Without a room of your own – day and night

Without a room of your own – day and night

a novel

Ellen Eka Bringa:

Soon night will fall

Bonnet

As we get older in this country, it is no longer rare to see pictures and advertisements of centenarians. Most of these “lucky ones” are women. But is life after 95 actually something to strive for? Of course, it all depends on how you feel and how you accept it.

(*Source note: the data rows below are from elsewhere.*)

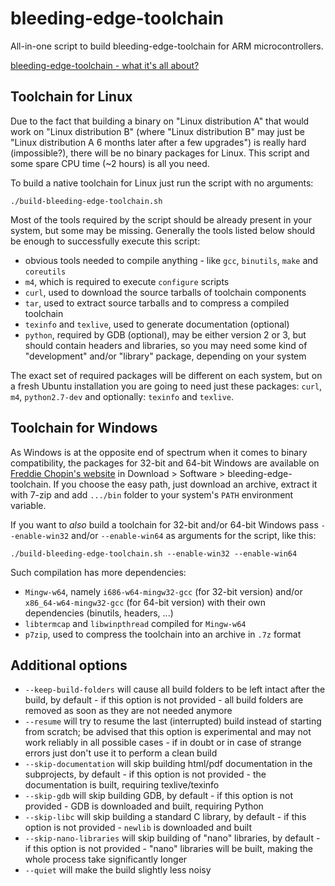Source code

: bleeding-edge-toolchain
=======================

All-in-one script to build bleeding-edge-toolchain for ARM microcontrollers.

[bleeding-edge-toolchain - what it's all about?](http://www.freddiechopin.info/en/articles/35-arm/87-bleeding-edge-toolchain-o-co-chodzi)

Toolchain for Linux
-------------------

Due to the fact that building a binary on "Linux distribution A" that would work on "Linux distribution B" (where
"Linux distribution B" may just be "Linux distribution A 6 months later after a few upgrades") is really hard
(impossible?), there will be no binary packages for Linux. This script and some spare CPU time (~2 hours) is all you
need.

To build a native toolchain for Linux just run the script with no arguments:

`./build-bleeding-edge-toolchain.sh`

Most of the tools required by the script should be already present in your system, but some may be missing. Generally
the tools listed below should be enough to successfully execute this script:
- obvious tools needed to compile anything - like `gcc`, `binutils`, `make` and `coreutils`
- `m4`, which is required to execute `configure` scripts
- `curl`, used to download the source tarballs of toolchain components
- `tar`, used to extract source tarballs and to compress a compiled toolchain
- `texinfo` and `texlive`, used to generate documentation (optional)
- `python`, required by GDB (optional), may be either version 2 or 3, but should contain headers and libraries, so you
may need some kind of "development" and/or "library" package, depending on your system

The exact set of required packages will be different on each system, but on a fresh Ubuntu installation you are going
to need just these packages: `curl`, `m4`, `python2.7-dev` and optionally: `texinfo` and `texlive`.

Toolchain for Windows
---------------------

As Windows is at the opposite end of spectrum when it comes to binary compatibility, the packages for 32-bit and 64-bit
Windows are available on [Freddie Chopin's website](http://www.freddiechopin.info/) in Download > Software >
bleeding-edge-toolchain. If you choose the easy path, just download an archive, extract it with 7-zip and add `.../bin`
folder to your system's `PATH` environment variable.

If you want to _also_ build a toolchain for 32-bit and/or 64-bit Windows pass `--enable-win32` and/or `--enable-win64`
as arguments for the script, like this:

`./build-bleeding-edge-toolchain.sh --enable-win32 --enable-win64`

Such compilation has more dependencies:
- `Mingw-w64`, namely `i686-w64-mingw32-gcc` (for 32-bit version) and/or `x86_64-w64-mingw32-gcc` (for 64-bit version)
with their own dependencies (binutils, headers, ...)
- `libtermcap` and `libwinpthread` compiled for `Mingw-w64`
- `p7zip`, used to compress the toolchain into an archive in `.7z` format

Additional options
------------------

- `--keep-build-folders` will cause all build folders to be left intact after the build, by default - if this option is
not provided - all build folders are removed as soon as they are not needed anymore
- `--resume` will try to resume the last (interrupted) build instead of starting from scratch; be advised that this
option is experimental and may not work reliably in all possible cases - if in doubt or in case of strange errors just
don't use it to perform a clean build
- `--skip-documentation` will skip building html/pdf documentation in the subprojects, by default - if this option is
not provided - the documentation is built, requiring texlive/texinfo
- `--skip-gdb` will skip building GDB, by default - if this option is not provided - GDB is downloaded and built,
requiring Python
- `--skip-libc` will skip building a standard C library, by default - if this option is not provided - `newlib` is
downloaded and built
- `--skip-nano-libraries` will skip building of "nano" libraries, by default - if this option is not provided - "nano"
libraries will be built, making the whole process take significantly longer
- `--quiet` will make the build slightly less noisy

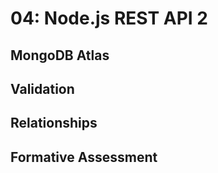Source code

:# 04: Node.js REST API 2

## MongoDB Atlas

## Validation

## Relationships

## Formative Assessment
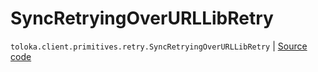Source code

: # SyncRetryingOverURLLibRetry
`toloka.client.primitives.retry.SyncRetryingOverURLLibRetry` | [Source code](https://github.com/Toloka/toloka-kit/blob/v1.2.2/src/client/primitives/retry.py#L324)

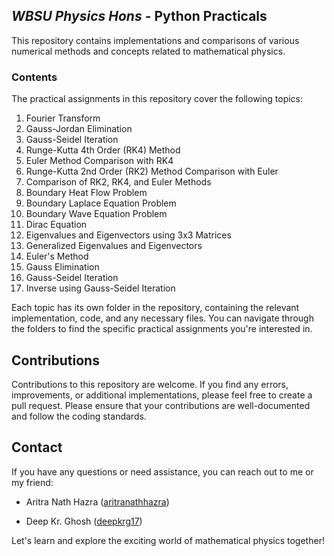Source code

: ## _WBSU Physics Hons_ - Python Practicals

This repository contains implementations and comparisons of various numerical methods and concepts related to mathematical physics.

### Contents

The practical assignments in this repository cover the following topics:

1. Fourier Transform
2. Gauss-Jordan Elimination
3. Gauss-Seidel Iteration
4. Runge-Kutta 4th Order (RK4) Method
5. Euler Method Comparison with RK4
6. Runge-Kutta 2nd Order (RK2) Method Comparison with Euler
7. Comparison of RK2, RK4, and Euler Methods
8. Boundary Heat Flow Problem
9. Boundary Laplace Equation Problem
10. Boundary Wave Equation Problem
11. Dirac Equation
12. Eigenvalues and Eigenvectors using 3x3 Matrices
13. Generalized Eigenvalues and Eigenvectors
14. Euler's Method
15. Gauss Elimination
16. Gauss-Seidel Iteration
17. Inverse using Gauss-Seidel Iteration

Each topic has its own folder in the repository, containing the relevant implementation, code, and any necessary files. You can navigate through the folders to find the specific practical assignments you're interested in.

## Contributions

Contributions to this repository are welcome. If you find any errors, improvements, or additional implementations, please feel free to create a pull request. Please ensure that your contributions are well-documented and follow the coding standards.

## Contact

If you have any questions or need assistance, you can reach out to me or my friend:

- Aritra Nath Hazra ([aritranathhazra](https://github.com/aritranathhazra))

- Deep Kr. Ghosh ([deepkrg17](https://github.com/deepkrg17))

Let's learn and explore the exciting world of mathematical physics together!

Elaine Eka Bringa does her best to dispel the myth that those who grow old are particularly lucky people. in Soon night will fallher first novel, we get an insight into the world of a woman's life in the last two weeks before celebrating the big day.

Gunhild scratches her head, but life seems to have little to cheer about. Her longing is not for several days at all, but for the last and final night. “Death brings me back, but it goes slowly. Unlike the others here, it ate me from the bottom up, as if it were cutting me into small pieces with a knife and fork.”

“In the middle of reading, I began to miss more of what could give a lift in all this gloom.”

The book is full of such apt formulas that it makes the reading experience powerful and enjoyable, even though the story is one of the most tragic things I've read in a long time. There's also plenty of black humor here, as in a scene in which Gunhild asks a nursing home visitor how the person in question deals with active euthanasia, and he laughs uncertainly in response – and immediately adds that he didn't mean it in theory at all. Launch.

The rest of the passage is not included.